O nome de Herbert Daniel também é muito relevante para a historiografia LGBT. Leila Míccolis e ele publicam em coautoria um texto intitulado “Jacarés e Lobisomens: um ensaio sobre a homossexualidade” (1983), em plena ditadura militar, que combatia duramente qualquer discussão ou citação ao tema. Colocou-se em grupos de oposição à ditadura, e em 1972 exilou-se em Portugal e só retornando ao país em 1981. Tentou ser deputado em 1986, mas não foi eleito. E colocou-se como crítico às organizações guerrilheiras da qual fez parte, tendo-as como muito academicistas e distantes do povo. “É o povo assistindo a luta entre
guerrilha e ditadura, mas sem conseguir intervir para o resultado final (…). Torcer não é participar, mas a condição limitada da platéia”, dizia Herbert. Ele tinha medo de expor e debater sua homossexualidade, pois acreditava que isto atrapalharia a militância política.
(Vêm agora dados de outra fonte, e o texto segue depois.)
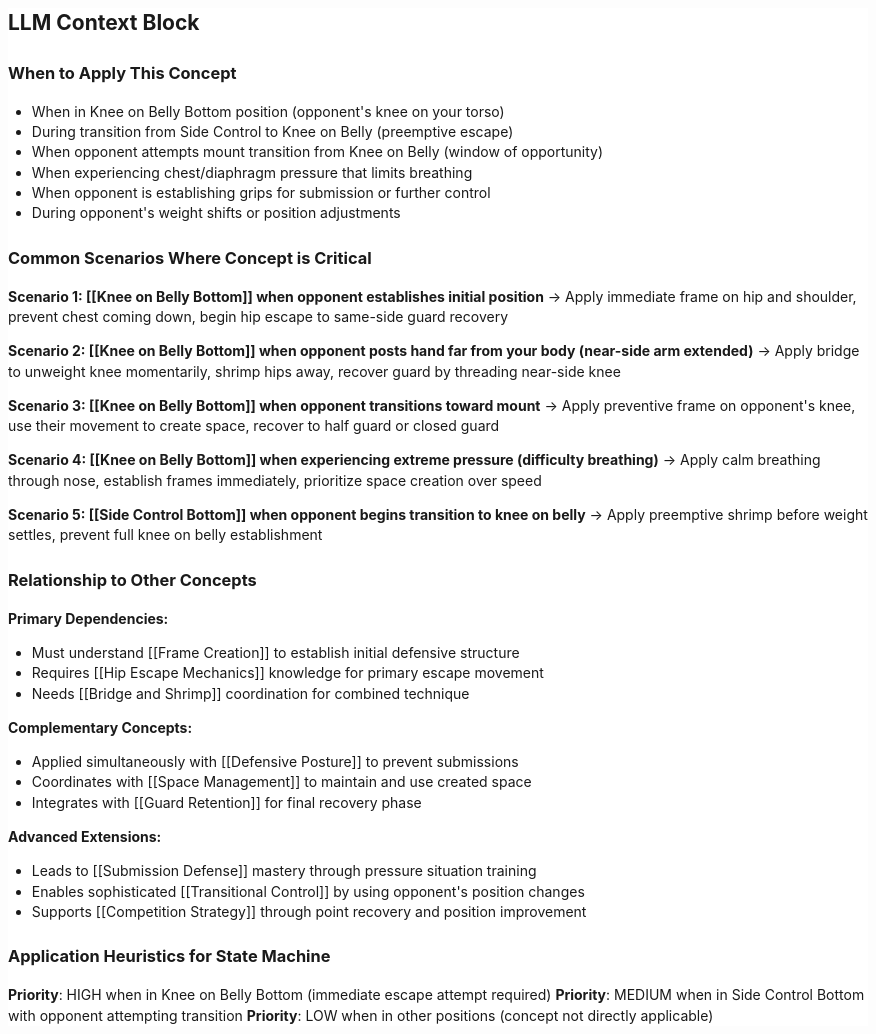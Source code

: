 ## LLM Context Block

### When to Apply This Concept

- When in Knee on Belly Bottom position (opponent's knee on your torso)
- During transition from Side Control to Knee on Belly (preemptive escape)
- When opponent attempts mount transition from Knee on Belly (window of opportunity)
- When experiencing chest/diaphragm pressure that limits breathing
- When opponent is establishing grips for submission or further control
- During opponent's weight shifts or position adjustments

### Common Scenarios Where Concept is Critical

**Scenario 1: [[Knee on Belly Bottom]] when opponent establishes initial position**
→ Apply immediate frame on hip and shoulder, prevent chest coming down, begin hip escape to same-side guard recovery

**Scenario 2: [[Knee on Belly Bottom]] when opponent posts hand far from your body (near-side arm extended)**
→ Apply bridge to unweight knee momentarily, shrimp hips away, recover guard by threading near-side knee

**Scenario 3: [[Knee on Belly Bottom]] when opponent transitions toward mount**
→ Apply preventive frame on opponent's knee, use their movement to create space, recover to half guard or closed guard

**Scenario 4: [[Knee on Belly Bottom]] when experiencing extreme pressure (difficulty breathing)**
→ Apply calm breathing through nose, establish frames immediately, prioritize space creation over speed

**Scenario 5: [[Side Control Bottom]] when opponent begins transition to knee on belly**
→ Apply preemptive shrimp before weight settles, prevent full knee on belly establishment

### Relationship to Other Concepts

**Primary Dependencies:**
- Must understand [[Frame Creation]] to establish initial defensive structure
- Requires [[Hip Escape Mechanics]] knowledge for primary escape movement
- Needs [[Bridge and Shrimp]] coordination for combined technique

**Complementary Concepts:**
- Applied simultaneously with [[Defensive Posture]] to prevent submissions
- Coordinates with [[Space Management]] to maintain and use created space
- Integrates with [[Guard Retention]] for final recovery phase

**Advanced Extensions:**
- Leads to [[Submission Defense]] mastery through pressure situation training
- Enables sophisticated [[Transitional Control]] by using opponent's position changes
- Supports [[Competition Strategy]] through point recovery and position improvement

### Application Heuristics for State Machine

**Priority**: HIGH when in Knee on Belly Bottom (immediate escape attempt required)
**Priority**: MEDIUM when in Side Control Bottom with opponent attempting transition
**Priority**: LOW when in other positions (concept not directly applicable)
Quando descobriu a soropositividade, Herbert não queria que o HIV fosse mais valorizado do que outras doenças e problemas sociais “para que não exercesse um fascínio mórbido, uma
curiosidade extremada, que como se verá, desembocará somente em malefícios”, como diz o pesquisador Cláudio Piotrovski na dissertação “A Trajetória Soropositiva de Herbert Daniel“. Ainda segundo o pesquisador, a ABIA “criou um banco de AZT. Pessoas com o vírus se cadastravam e, numa emergência, recebiam-no sob a garantia de repor a quantidade usada”.
(…) Eu estava vendo tal coisa esse e ano que vem eu não vou ver, vou
perder’. Quando falei isso, Cláudio, meu companheiro, disse assim: ‘você não vai perder nada. Quem vai perder sou eu, que vou estar vendo isso sem você. Eu vou estar muito triste.
Eu vou perder’. Eu aprendi que é isso: [Com a morte, é ] O outro é que perde! A gente não
perde a vida. O outro perde a vida que a gente tem – Herbert Daniel, jornalista e sociólogo, em 1989.
Um pioneirismo naqueles idos, em que receber o diagnóstico da Aids era quase similar a uma sentença de morte. Quarenta anos depois, há uma nova leitura sobre a doença. Além de muita esperança. Cada vez mais, ela é compreendida como a uma doença crônica, controlável com medicação, e que permite à pessoa que convive com ela, ter uma vida normal.